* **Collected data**
· · · · · · ·

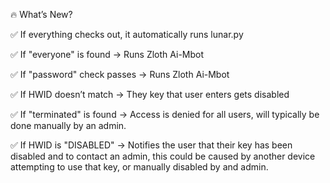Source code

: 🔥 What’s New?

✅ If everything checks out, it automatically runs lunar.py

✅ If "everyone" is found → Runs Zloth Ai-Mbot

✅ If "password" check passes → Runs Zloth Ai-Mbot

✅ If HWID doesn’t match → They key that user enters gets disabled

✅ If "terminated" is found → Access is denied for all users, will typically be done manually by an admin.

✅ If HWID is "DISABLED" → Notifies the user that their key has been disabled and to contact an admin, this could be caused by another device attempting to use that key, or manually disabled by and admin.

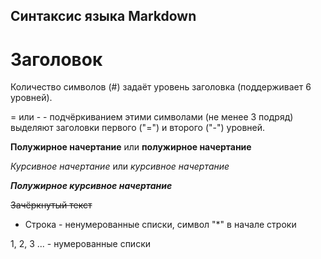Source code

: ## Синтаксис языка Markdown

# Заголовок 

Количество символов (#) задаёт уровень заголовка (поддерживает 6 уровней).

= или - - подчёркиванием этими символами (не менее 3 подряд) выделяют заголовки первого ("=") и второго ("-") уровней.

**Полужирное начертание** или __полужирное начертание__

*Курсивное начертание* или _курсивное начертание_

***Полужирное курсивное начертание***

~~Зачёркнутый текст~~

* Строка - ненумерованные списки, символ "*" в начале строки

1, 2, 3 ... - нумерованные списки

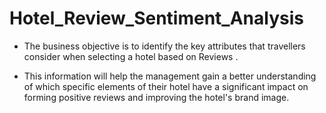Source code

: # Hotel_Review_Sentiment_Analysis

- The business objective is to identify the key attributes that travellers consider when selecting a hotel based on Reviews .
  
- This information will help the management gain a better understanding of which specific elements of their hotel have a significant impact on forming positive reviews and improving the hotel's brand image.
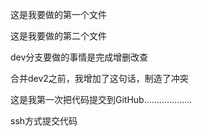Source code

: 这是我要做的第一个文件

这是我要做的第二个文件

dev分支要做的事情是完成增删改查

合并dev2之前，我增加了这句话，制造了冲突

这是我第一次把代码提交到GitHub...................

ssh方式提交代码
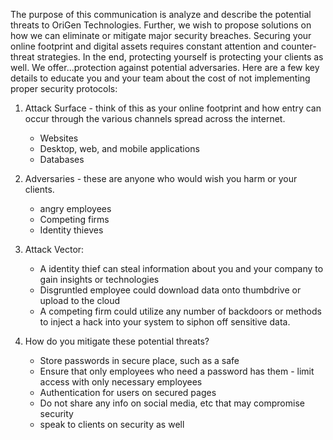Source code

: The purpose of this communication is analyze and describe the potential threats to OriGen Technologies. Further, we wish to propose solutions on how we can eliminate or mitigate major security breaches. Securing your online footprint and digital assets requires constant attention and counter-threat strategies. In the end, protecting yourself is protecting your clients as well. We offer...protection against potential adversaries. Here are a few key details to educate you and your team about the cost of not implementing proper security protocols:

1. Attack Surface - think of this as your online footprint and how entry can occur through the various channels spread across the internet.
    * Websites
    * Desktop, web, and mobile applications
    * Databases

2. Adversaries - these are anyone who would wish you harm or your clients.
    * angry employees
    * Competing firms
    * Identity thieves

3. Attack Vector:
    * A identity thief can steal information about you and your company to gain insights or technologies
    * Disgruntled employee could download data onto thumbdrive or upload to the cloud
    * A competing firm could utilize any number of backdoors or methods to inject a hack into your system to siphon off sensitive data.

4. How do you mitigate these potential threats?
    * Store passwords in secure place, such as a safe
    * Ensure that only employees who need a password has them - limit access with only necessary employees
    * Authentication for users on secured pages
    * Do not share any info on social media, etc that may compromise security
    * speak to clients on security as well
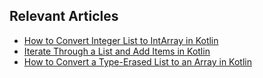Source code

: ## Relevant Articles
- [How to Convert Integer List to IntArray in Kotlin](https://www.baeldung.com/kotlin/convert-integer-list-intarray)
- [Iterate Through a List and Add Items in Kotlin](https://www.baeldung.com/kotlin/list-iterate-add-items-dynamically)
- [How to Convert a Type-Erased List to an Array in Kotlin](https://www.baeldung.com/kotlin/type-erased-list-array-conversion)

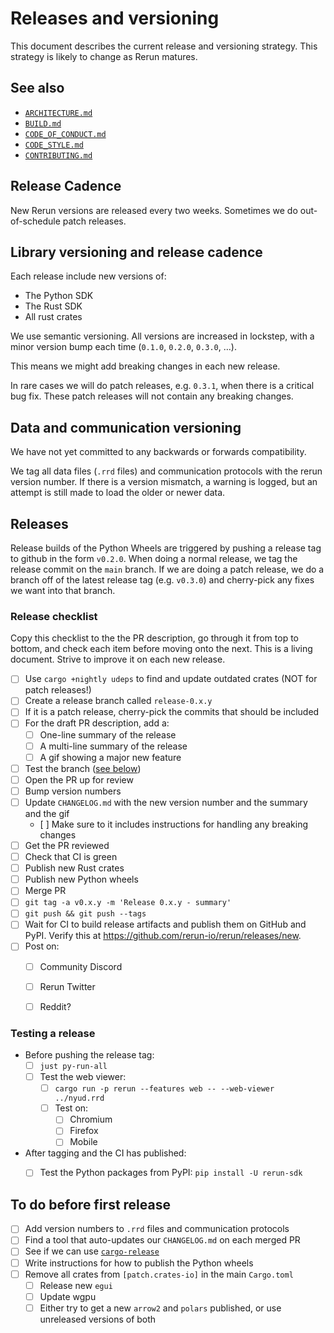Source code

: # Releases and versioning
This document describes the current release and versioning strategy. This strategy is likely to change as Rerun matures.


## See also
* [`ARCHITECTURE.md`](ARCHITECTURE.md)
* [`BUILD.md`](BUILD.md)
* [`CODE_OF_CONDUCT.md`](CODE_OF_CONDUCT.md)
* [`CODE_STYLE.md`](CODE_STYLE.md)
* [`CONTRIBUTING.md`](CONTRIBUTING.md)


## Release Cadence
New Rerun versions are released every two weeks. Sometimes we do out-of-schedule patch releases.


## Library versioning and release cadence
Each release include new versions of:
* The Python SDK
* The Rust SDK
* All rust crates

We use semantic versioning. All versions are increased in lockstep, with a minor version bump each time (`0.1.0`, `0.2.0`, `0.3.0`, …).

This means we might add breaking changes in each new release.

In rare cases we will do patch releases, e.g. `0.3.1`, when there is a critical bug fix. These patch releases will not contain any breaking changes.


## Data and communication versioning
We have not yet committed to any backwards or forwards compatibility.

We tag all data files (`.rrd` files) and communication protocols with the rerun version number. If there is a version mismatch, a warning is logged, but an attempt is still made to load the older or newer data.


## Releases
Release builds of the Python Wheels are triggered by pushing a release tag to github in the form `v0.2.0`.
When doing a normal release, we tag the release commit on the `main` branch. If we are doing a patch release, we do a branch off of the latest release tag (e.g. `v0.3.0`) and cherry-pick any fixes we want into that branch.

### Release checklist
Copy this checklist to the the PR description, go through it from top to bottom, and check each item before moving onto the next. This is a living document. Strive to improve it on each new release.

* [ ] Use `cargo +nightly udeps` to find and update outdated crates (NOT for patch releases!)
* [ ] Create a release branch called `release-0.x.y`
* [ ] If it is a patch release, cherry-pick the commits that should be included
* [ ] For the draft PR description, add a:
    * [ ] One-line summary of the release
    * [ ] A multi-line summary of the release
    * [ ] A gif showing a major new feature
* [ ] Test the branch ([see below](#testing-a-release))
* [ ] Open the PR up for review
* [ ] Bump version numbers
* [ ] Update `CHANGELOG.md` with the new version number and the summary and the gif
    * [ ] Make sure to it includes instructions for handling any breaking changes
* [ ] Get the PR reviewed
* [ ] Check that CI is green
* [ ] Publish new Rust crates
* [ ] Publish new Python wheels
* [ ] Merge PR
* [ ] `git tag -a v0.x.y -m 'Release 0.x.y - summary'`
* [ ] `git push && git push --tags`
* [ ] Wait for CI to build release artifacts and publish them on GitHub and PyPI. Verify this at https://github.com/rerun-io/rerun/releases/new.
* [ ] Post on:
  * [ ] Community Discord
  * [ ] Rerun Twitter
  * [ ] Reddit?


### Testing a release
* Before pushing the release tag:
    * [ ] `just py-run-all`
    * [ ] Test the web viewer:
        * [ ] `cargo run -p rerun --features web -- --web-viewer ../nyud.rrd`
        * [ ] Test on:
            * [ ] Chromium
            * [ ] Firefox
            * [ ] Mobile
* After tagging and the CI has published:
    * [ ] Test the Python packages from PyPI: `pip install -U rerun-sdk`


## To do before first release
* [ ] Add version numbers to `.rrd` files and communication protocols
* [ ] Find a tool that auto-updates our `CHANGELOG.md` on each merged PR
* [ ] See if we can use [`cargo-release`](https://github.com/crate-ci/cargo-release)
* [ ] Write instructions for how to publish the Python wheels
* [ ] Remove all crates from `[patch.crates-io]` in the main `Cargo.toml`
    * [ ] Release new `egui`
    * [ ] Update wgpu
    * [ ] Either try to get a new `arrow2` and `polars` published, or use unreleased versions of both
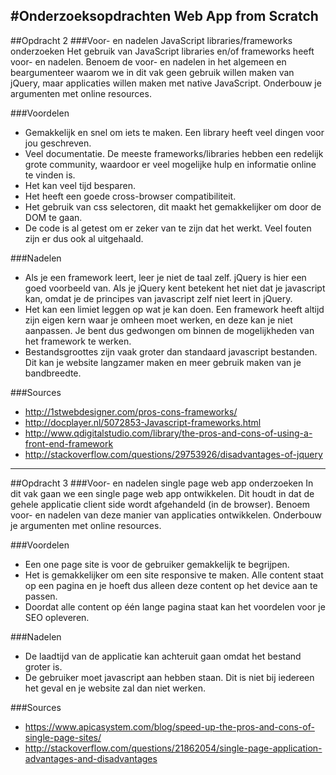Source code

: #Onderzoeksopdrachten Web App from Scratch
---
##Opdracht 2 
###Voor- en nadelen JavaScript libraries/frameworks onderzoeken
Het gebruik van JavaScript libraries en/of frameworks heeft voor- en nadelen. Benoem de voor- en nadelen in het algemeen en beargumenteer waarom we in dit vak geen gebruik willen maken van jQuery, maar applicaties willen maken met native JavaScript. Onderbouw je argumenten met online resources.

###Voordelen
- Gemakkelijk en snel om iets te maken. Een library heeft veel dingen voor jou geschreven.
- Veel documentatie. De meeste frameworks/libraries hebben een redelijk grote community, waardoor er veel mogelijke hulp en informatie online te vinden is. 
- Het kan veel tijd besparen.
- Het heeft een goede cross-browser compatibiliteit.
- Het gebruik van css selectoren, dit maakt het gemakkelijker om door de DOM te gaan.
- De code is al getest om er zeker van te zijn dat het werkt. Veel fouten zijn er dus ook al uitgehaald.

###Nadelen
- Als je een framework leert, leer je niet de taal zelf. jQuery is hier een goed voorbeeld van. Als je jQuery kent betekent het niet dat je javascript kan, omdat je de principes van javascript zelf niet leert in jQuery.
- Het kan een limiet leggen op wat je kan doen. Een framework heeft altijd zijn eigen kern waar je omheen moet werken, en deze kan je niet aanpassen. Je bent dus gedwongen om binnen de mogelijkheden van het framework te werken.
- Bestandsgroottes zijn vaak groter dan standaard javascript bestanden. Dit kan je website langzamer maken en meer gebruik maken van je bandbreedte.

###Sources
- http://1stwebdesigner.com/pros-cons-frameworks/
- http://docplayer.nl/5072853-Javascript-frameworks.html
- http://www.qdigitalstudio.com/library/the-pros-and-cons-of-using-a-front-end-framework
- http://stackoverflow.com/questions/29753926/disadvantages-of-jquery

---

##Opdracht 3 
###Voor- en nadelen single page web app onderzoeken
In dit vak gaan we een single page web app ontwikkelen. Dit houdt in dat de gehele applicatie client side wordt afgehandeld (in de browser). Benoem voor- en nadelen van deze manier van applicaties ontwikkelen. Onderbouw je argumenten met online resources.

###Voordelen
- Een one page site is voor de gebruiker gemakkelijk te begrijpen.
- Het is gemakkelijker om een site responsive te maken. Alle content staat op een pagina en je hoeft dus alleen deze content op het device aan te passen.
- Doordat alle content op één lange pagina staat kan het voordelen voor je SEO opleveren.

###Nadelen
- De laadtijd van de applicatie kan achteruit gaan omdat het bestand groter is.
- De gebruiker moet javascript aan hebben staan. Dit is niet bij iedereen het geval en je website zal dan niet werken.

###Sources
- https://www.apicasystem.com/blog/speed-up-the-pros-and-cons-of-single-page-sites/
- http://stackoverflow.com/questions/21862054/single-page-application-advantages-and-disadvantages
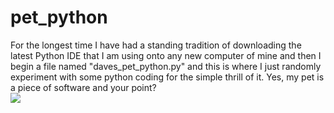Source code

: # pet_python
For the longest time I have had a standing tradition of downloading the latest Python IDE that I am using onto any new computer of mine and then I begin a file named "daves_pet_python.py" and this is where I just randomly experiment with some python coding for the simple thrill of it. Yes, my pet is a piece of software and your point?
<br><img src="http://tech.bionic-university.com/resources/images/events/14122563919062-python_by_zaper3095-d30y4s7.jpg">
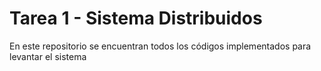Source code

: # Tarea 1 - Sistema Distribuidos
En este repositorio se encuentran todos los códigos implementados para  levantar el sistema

· · · · · · ·

* **Exercise requirements**
In the entries above, find the line with "Test the Python" and the line with "- Gemakkelijk en". Return exactly those lines and all the ones between them, pictures excluded.

* **Solution to this task**
    * [ ] Test the Python packages from PyPI: `pip install -U rerun-sdk`


## To do before first release
* [ ] Add version numbers to `.rrd` files and communication protocols
* [ ] Find a tool that auto-updates our `CHANGELOG.md` on each merged PR
* [ ] See if we can use [`cargo-release`](https://github.com/crate-ci/cargo-release)
* [ ] Write instructions for how to publish the Python wheels
* [ ] Remove all crates from `[patch.crates-io]` in the main `Cargo.toml`
    * [ ] Release new `egui`
    * [ ] Update wgpu
    * [ ] Either try to get a new `arrow2` and `polars` published, or use unreleased versions of both
Source code

: #Onderzoeksopdrachten Web App from Scratch
---
##Opdracht 2 
###Voor- en nadelen JavaScript libraries/frameworks onderzoeken
Het gebruik van JavaScript libraries en/of frameworks heeft voor- en nadelen. Benoem de voor- en nadelen in het algemeen en beargumenteer waarom we in dit vak geen gebruik willen maken van jQuery, maar applicaties willen maken met native JavaScript. Onderbouw je argumenten met online resources.

###Voordelen
- Gemakkelijk en snel om iets te maken. Een library heeft veel dingen voor jou geschreven.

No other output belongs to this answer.